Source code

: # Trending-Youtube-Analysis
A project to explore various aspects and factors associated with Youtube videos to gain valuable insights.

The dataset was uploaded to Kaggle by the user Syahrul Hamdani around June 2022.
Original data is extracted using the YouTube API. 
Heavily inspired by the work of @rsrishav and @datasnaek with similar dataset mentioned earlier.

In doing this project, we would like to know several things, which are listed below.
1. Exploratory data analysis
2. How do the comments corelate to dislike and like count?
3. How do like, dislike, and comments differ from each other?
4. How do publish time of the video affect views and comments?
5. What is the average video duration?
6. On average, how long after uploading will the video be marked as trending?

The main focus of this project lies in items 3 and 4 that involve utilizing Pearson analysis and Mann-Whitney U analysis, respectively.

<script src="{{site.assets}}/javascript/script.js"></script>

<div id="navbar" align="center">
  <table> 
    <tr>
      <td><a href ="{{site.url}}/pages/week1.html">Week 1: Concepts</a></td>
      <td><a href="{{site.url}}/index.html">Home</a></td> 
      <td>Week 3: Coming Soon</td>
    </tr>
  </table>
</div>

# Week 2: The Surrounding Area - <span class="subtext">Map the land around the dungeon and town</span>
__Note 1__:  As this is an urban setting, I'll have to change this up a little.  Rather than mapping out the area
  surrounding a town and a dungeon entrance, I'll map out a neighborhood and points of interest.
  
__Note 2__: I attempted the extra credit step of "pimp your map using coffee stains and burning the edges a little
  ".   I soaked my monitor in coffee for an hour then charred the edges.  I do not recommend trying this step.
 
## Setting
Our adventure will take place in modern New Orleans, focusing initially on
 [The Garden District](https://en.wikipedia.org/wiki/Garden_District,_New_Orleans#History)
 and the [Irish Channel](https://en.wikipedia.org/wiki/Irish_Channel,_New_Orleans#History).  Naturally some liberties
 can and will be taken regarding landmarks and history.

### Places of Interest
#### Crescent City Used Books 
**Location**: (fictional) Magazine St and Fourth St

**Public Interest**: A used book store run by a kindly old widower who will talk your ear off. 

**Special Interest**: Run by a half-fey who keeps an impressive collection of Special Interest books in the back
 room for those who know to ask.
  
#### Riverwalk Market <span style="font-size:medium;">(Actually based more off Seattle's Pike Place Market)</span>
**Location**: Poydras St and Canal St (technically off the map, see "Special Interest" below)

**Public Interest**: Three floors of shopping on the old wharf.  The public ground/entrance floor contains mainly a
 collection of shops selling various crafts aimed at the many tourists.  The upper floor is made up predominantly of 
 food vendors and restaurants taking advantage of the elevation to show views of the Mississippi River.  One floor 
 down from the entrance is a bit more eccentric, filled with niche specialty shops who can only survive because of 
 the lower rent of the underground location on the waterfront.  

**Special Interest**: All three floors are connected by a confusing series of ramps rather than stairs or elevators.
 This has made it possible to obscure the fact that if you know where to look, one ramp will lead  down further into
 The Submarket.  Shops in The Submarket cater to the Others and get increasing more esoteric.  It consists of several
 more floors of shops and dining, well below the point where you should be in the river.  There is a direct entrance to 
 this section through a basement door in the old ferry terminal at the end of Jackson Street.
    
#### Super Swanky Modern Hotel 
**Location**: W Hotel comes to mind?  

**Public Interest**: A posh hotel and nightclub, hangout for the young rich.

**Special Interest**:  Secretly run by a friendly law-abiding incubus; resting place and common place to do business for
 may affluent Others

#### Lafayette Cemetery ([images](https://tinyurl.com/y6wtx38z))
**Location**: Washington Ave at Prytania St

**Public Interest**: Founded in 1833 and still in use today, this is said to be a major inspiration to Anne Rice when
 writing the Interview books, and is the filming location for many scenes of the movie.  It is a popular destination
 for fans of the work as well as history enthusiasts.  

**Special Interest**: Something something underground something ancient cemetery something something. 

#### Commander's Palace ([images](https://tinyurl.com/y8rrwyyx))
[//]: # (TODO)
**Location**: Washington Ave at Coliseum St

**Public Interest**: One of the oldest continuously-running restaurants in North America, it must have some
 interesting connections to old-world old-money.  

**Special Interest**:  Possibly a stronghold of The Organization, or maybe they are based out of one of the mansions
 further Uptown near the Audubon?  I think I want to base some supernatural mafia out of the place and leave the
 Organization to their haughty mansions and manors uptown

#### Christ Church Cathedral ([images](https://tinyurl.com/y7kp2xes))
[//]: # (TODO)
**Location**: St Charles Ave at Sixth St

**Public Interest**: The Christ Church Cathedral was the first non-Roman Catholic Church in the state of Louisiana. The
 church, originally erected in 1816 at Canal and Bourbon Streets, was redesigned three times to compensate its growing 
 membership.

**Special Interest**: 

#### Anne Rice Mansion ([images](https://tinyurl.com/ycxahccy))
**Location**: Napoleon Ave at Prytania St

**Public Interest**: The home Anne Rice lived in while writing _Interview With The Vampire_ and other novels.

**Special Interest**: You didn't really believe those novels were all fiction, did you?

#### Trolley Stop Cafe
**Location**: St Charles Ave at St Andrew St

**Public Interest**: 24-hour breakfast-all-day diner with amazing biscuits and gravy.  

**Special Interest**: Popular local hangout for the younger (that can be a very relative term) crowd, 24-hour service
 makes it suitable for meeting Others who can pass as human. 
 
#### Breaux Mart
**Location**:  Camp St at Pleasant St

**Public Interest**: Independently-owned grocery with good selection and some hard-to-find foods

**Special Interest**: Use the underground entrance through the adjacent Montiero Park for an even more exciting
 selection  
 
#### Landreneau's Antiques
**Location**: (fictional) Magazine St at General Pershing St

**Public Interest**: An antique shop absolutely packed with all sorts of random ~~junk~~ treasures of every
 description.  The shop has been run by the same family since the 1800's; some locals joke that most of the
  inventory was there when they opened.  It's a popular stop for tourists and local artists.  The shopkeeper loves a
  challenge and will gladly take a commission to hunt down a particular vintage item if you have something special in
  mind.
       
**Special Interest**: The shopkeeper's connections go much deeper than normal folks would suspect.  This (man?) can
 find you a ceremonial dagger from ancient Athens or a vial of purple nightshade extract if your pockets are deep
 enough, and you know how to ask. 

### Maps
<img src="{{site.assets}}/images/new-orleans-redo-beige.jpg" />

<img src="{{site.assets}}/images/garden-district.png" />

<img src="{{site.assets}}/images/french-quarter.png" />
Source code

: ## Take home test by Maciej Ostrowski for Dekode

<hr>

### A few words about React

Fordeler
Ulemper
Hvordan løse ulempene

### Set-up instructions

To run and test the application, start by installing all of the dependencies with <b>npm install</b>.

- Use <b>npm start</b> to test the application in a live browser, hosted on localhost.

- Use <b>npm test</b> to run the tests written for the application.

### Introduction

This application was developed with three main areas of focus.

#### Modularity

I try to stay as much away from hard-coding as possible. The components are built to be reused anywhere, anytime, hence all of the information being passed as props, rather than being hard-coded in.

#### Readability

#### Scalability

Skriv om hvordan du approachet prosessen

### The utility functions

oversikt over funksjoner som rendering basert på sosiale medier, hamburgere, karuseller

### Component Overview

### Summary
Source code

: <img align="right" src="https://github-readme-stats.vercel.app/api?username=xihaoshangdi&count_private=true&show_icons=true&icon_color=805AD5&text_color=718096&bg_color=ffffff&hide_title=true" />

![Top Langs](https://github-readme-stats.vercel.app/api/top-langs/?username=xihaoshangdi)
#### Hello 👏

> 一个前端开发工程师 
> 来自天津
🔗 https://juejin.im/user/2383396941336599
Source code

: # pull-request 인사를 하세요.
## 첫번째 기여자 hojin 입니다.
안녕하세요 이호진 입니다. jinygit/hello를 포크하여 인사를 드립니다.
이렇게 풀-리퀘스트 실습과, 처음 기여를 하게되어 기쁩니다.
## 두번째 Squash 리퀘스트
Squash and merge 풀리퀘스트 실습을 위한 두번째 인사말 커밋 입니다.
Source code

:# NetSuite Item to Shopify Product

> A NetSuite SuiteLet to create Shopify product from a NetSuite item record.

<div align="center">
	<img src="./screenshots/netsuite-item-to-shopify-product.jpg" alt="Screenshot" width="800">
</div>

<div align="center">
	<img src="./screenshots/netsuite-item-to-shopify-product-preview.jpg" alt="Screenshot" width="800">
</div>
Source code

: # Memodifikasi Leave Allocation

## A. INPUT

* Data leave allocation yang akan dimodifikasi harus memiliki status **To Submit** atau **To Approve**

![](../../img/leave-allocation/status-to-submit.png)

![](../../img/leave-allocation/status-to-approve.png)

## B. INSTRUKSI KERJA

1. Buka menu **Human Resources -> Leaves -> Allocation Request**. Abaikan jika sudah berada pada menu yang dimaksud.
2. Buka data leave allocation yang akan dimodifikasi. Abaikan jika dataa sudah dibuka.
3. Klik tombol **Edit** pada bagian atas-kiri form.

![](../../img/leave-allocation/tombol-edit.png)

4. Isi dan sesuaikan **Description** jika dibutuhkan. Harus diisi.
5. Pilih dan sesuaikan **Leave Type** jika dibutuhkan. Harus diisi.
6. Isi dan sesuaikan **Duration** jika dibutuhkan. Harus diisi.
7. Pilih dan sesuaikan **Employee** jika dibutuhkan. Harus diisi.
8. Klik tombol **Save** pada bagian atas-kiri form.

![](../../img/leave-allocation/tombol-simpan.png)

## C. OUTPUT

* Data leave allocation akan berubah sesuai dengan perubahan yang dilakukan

#####

_Requirement_
Using the records above, set down exactly the lines from the one with "for fans of" through the one with "of Louisiana. The", inclusive, and nothing more.

_Result below_
 for fans of the work as well as history enthusiasts.  

**Special Interest**: Something something underground something ancient cemetery something something. 

#### Commander's Palace ([images](https://tinyurl.com/y8rrwyyx))
[//]: # (TODO)
**Location**: Washington Ave at Coliseum St

**Public Interest**: One of the oldest continuously-running restaurants in North America, it must have some
 interesting connections to old-world old-money.  

**Special Interest**:  Possibly a stronghold of The Organization, or maybe they are based out of one of the mansions
 further Uptown near the Audubon?  I think I want to base some supernatural mafia out of the place and leave the
 Organization to their haughty mansions and manors uptown

#### Christ Church Cathedral ([images](https://tinyurl.com/y7kp2xes))
[//]: # (TODO)
**Location**: St Charles Ave at Sixth St

**Public Interest**: The Christ Church Cathedral was the first non-Roman Catholic Church in the state of Louisiana. The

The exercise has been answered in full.